We Need Earlier Fertility Education
I believe fertility education should begin long before someone is struggling to conceive. Ideally, it should become part of broader health education in high school and university settings.
Not to pressure young people into early parenthood.
Not to create anxiety.
But to provide the same kind of preventive knowledge we already offer about heart disease, diabetes, smoking, or nutrition.
Knowledge gives people options.
Without knowledge, many people only discover fertility limitations after years of trying unsuccessfully to conceive.
Men Need Fertility Education Too
Another important issue often overlooked is male fertility. Fertility conversations still place disproportionate responsibility on women, despite the fact that male factors contribute to infertility in approximately half of cases.
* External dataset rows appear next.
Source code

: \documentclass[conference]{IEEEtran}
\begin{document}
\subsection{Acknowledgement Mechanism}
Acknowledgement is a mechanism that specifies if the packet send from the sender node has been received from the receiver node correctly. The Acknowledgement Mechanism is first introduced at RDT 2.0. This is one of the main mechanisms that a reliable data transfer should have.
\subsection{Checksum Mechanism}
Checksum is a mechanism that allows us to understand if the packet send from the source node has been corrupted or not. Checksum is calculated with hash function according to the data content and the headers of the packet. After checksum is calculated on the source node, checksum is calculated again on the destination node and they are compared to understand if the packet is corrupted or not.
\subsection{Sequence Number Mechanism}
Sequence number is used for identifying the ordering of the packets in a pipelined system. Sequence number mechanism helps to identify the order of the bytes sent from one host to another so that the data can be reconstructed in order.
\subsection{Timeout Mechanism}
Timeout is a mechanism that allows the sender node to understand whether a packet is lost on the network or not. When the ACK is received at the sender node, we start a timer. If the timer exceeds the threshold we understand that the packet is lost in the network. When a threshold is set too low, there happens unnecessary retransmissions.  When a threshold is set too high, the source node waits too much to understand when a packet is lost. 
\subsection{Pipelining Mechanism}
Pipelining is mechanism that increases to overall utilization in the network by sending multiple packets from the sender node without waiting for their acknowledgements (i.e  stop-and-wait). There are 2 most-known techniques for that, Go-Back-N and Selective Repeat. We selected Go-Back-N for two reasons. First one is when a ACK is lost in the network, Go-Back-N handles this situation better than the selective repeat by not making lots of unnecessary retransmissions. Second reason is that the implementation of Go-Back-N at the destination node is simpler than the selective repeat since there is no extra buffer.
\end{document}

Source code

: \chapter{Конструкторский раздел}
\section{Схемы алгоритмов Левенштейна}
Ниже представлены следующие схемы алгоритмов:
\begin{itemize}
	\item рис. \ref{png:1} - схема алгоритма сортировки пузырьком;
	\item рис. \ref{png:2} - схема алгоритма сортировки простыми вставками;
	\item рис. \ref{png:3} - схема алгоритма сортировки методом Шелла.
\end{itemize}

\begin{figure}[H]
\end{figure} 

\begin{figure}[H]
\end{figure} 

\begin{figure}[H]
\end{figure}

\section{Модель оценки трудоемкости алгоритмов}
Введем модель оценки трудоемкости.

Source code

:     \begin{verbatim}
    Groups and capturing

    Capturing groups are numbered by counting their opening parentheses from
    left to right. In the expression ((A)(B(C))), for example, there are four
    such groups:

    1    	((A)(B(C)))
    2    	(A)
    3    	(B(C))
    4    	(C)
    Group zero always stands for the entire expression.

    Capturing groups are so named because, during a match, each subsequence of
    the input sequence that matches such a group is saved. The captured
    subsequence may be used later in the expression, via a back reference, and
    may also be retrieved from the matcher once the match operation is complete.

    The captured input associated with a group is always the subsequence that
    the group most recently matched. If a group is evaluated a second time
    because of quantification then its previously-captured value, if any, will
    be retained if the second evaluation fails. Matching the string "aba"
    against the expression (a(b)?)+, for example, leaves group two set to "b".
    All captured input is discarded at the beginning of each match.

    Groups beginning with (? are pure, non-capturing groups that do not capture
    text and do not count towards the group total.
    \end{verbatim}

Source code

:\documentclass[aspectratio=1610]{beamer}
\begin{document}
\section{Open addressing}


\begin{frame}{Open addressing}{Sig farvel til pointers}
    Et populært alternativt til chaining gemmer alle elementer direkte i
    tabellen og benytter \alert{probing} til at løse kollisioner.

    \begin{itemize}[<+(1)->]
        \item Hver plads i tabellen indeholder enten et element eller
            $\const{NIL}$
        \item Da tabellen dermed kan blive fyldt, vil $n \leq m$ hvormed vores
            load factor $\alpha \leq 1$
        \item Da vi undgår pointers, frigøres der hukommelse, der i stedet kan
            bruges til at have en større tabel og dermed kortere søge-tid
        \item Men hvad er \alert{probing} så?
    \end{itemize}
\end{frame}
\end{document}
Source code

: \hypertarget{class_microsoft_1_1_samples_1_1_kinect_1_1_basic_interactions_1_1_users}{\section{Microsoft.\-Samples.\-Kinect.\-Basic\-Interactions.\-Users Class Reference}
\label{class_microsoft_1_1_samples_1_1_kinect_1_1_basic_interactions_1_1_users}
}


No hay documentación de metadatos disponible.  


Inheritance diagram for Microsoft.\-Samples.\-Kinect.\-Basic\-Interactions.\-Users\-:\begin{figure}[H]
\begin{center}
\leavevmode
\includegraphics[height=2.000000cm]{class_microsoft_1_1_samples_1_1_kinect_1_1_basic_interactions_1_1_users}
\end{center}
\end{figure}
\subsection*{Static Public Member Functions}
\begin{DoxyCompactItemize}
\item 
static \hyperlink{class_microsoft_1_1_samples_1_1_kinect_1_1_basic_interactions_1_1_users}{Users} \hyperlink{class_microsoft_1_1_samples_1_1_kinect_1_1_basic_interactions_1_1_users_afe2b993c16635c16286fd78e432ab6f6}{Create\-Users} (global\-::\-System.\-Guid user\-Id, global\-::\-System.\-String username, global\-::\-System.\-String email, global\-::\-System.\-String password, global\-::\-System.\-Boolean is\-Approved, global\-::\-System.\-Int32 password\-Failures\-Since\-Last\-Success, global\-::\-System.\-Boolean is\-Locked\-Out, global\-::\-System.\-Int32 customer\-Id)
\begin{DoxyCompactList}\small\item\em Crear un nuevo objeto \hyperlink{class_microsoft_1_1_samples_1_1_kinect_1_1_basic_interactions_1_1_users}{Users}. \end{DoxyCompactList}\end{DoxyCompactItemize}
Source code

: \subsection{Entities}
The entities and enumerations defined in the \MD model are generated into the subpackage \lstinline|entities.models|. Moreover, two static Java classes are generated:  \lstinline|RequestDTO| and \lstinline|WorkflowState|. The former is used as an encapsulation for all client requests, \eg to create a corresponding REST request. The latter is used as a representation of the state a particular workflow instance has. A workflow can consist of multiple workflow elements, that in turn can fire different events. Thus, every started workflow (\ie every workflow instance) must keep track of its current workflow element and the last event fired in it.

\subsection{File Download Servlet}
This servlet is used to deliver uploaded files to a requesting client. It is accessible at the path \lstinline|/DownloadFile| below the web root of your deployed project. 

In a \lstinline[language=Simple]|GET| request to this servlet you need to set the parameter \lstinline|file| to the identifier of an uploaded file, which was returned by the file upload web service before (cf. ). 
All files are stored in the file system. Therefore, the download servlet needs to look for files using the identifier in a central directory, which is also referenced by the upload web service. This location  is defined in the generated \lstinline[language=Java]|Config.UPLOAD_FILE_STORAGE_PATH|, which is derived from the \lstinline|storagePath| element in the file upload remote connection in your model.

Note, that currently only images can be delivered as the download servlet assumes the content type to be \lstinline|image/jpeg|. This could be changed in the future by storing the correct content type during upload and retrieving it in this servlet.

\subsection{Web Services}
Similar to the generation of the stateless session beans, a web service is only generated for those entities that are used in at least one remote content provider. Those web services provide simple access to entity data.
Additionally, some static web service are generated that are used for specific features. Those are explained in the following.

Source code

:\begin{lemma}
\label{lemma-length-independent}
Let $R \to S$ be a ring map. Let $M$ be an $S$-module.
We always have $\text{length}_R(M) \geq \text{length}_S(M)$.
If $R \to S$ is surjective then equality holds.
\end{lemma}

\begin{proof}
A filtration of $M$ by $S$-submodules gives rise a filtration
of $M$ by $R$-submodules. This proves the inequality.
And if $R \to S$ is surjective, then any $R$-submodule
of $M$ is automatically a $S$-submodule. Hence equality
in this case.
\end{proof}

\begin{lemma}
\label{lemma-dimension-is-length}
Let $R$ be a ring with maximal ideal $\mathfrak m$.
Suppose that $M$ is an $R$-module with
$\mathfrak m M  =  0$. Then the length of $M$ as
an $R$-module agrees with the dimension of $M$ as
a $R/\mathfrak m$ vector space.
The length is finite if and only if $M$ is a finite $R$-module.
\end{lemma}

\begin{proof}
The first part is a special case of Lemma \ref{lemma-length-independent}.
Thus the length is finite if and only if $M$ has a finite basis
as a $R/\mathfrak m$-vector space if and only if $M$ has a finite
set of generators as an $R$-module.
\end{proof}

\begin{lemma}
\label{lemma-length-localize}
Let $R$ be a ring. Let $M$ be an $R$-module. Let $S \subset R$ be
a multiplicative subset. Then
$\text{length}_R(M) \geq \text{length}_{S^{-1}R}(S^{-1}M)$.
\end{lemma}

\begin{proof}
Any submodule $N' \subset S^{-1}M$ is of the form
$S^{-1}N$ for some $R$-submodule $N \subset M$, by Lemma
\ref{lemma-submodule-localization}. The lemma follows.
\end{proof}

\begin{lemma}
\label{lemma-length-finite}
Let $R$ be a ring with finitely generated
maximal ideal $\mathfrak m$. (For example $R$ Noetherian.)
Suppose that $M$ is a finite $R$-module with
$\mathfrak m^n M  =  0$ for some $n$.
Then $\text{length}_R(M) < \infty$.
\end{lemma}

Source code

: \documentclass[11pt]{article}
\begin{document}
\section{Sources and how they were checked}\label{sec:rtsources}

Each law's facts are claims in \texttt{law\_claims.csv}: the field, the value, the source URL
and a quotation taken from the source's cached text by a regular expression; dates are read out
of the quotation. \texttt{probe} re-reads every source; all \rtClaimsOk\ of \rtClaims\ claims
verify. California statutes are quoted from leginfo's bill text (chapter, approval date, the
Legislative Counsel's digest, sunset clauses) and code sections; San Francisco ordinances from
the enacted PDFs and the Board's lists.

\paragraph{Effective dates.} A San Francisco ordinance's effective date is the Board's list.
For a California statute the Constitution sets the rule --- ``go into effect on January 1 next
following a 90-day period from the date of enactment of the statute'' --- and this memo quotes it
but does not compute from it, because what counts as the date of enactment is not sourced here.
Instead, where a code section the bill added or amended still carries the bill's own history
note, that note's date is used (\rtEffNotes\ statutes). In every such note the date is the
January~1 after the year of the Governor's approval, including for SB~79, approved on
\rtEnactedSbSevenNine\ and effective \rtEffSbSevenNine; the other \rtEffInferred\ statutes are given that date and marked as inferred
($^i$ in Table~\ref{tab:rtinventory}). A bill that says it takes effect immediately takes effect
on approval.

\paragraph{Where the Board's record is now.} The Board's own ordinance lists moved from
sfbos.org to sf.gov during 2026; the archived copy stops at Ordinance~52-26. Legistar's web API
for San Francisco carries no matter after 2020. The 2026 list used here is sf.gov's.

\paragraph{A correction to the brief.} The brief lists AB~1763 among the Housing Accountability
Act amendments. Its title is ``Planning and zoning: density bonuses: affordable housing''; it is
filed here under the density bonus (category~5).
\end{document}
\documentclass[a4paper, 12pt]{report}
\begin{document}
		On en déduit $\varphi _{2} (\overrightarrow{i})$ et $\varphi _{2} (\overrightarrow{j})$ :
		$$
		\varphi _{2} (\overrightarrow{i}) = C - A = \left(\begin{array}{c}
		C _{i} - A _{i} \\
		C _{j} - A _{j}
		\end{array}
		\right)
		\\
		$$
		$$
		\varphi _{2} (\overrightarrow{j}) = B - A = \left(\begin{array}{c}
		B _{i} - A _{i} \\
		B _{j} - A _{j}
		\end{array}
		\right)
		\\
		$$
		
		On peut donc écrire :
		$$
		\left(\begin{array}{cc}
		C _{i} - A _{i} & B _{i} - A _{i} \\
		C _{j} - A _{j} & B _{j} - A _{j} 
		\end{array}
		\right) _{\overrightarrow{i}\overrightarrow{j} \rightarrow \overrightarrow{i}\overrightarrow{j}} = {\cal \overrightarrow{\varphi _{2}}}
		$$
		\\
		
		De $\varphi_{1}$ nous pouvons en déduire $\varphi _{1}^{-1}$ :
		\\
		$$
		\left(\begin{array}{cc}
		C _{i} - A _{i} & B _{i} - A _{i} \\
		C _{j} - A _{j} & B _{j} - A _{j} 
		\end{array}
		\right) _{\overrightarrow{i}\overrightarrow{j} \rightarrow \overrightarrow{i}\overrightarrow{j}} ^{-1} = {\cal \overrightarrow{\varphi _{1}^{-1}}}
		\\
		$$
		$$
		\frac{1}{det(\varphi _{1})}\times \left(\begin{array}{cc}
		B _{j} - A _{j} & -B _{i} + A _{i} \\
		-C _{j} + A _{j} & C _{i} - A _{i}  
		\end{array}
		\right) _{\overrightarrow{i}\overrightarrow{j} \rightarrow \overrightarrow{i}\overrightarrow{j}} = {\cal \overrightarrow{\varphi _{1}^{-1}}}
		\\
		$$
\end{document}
Sperm quality is affected by:
- obesity
- smoking and vaping
- alcohol and drug use
- sleep deprivation
- environmental toxins
- heat exposure
- stress
- metabolic disease
Young men also deserve education about protecting their reproductive health.

A More Empowering Conversation
The goal of fertility awareness should never be fear. It should be empowerment.
Women deserve to understand their bodies, their reproductive timelines, and the many factors that influence fertility — while also recognizing that every individual journey is different.
Some women conceive easily later in life.
Some struggle young.
Some require treatment.
Some do not.
But informed decisions are always better than uninformed ones.
I am encouraged that studies like this are beginning to highlight what many clinicians have recognized for years: there is a growing hunger among young women for honest fertility education grounded in both science and compassion.
That conversation is long overdue.
Reference
Clements ML, Sawicki S, Segree N. What are my options? Fertility awareness, infertility treatment awareness, and education needs among Generation Z women. Journal details pending publication information.